The pluvial flood simulation was based on a 100-year return period and 30 min duration rainfall as a forcing scenario. Since the two geographical locations feature different climate conditions, the rainfall intensity corresponding to the 100-year return period rainfall was set based on the intensity–duration–frequency (IDF) curves for the UK and Hong Kong SAR regions, respectively. The IDF curve for the UK area is computed using the hourly rainfall data recorded at the rain gauge station of Seathwaite, northern England, and is downloaded from the MIDAS UK sub-hourly rainfall observation dataset (MIDAS, 2024). The adopted IDF curve for Hong Kong SAR is based on a report published by the Civil Engineering and Development Department of the Government of the Hong Kong Special Administrative Region (Tang and Cheung, 2011). Specifically, the 100-year return period rainfall intensity for a 30 min duration is 42 mm h−1 for Dataset 1 and 190 mm h−1 for Dataset 2. The simulated flood maps were evaluated by comparing their similarity to the flood map generated based on reference high-resolution DEM data. Both flood depth values and flood area coverage were assessed. The evaluation metrics used to measure flood depth values are MAE and MSE, and the metric for evaluating the flood areas is intersection over union (IoU), which is a widely adopted method for assessing the accuracy of a predicted area in comparison to the target area found in ground truth data (Rahman and Wang, 2016).
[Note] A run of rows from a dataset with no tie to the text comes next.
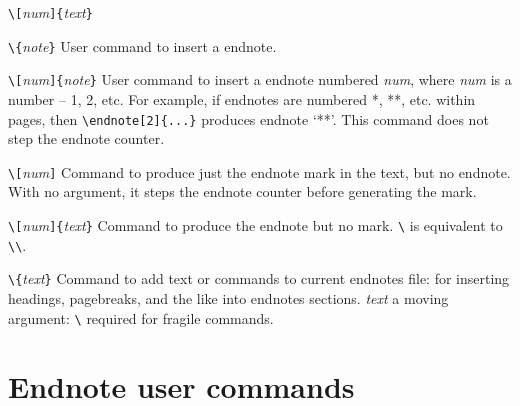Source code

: \documentclass[pagesize=auto]{scrartcl}
\makeatletter
\newcommand*{\cs}[1]{\texttt{\textbackslash#1}}
\newcommand*{\cmd}[1]{\cs{\expandafter\@gobble\string#1}}
\newcommand*{\meta}[1]{\textlangle\textsl{#1}\textrangle}
\newcommand*{\marg}[1]{\texttt{\{}\meta{#1}\texttt{\}}}
\newcommand*{\oarg}[1]{\texttt{[}\meta{#1}\texttt{]}}
\makeatother
\begin{document}
\begin{labeling}[~:]{\cmd{\endnotetext}\oarg{num}\marg{text}}
  \item[\cmd{\endnote}\marg{note}] User command to insert a endnote.

  \item[\cmd{\endnote}\oarg{num}\marg{note}] User command to insert a endnote numbered
    \meta{num}, where \meta{num} is a number -- 1, 2,
    etc.  For example, if endnotes are numbered
    *, **, etc. within pages, then  \verb+\endnote[2]{...}+
    produces endnote `**'.  This command does  not
    step the endnote counter.

  \item[\cmd{\endnotemark}\oarg{num}] Command to produce just the endnote mark in
    the text, but no endnote.  With no argument,
    it steps the endnote counter before  generating
    the mark.

  \item[\cmd{\endnotetext}\oarg{num}\marg{text}] Command to produce the endnote but no
    mark.  \cmd{\endnote} is equivalent to
    \cmd{\endnotemark}\cmd{\endnotetext}.

  \item[\cmd{\addtoendnotes}\marg{text}] Command to add text or commands to current
    endnotes file: for inserting headings,
    pagebreaks, and the like into endnotes
    sections.  \meta{text} a moving argument:
    \cmd{\protect} required for fragile commands.
    
\end{labeling}


\section{Endnote user commands}
\end{document}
4.1 DEM super-resolution method
The experimental results of the comparison between the proposed DEM super-resolution method and the baseline methods are presented in Table 2, including the comparisons in both datasets. For Dataset 1, the RCAN-MS method demonstrates a marked improvement over the bicubic method, reducing the MAE from 3.0 to 2.2 m (−26.7 %) and the MSE from 19.0 to 8.7 m2 (−54.2 %). This enhancement is also reflected in the values of PSNR (+9.9 %) and SSIM (+34.8 %), suggesting a substantially improved fit to the target high-resolution DEM. Similarly, Dataset 2 results reveal that RCAN-MS significantly outperforms the bicubic interpolation method, with the MAE sharply decreasing from 9.9 to 5.9 m (−40.4 %) and the MSE from 186.0 to 67.6 m2 (−63.7 %). The RCAN method, serving as the backbone method for RCAN-MS, shows better results than the other deep-learning-based methods, SRCNN and VDSR, across both datasets, underscoring the superior performance of the RCAN-based architecture in the task of DEM resolution enhancement. Specifically, for Dataset 1, RCAN has an MAE of 2.60 m and an MSE of 12.9 m2, which are better than those for SRCNN and VDSR. In Dataset 2, RCAN achieves an MAE of 6.4 m and an MSE of 83.5 m2, further confirming its robustness. The performance superiority of the proposed RCAN-MS method is evident across all metrics in both datasets, demonstrating its enhanced capability in generating high-fidelity super-resolution DEM data. This is exemplified by the significant reductions in MAE and MSE and the corresponding increase in PNSR and SSIM values.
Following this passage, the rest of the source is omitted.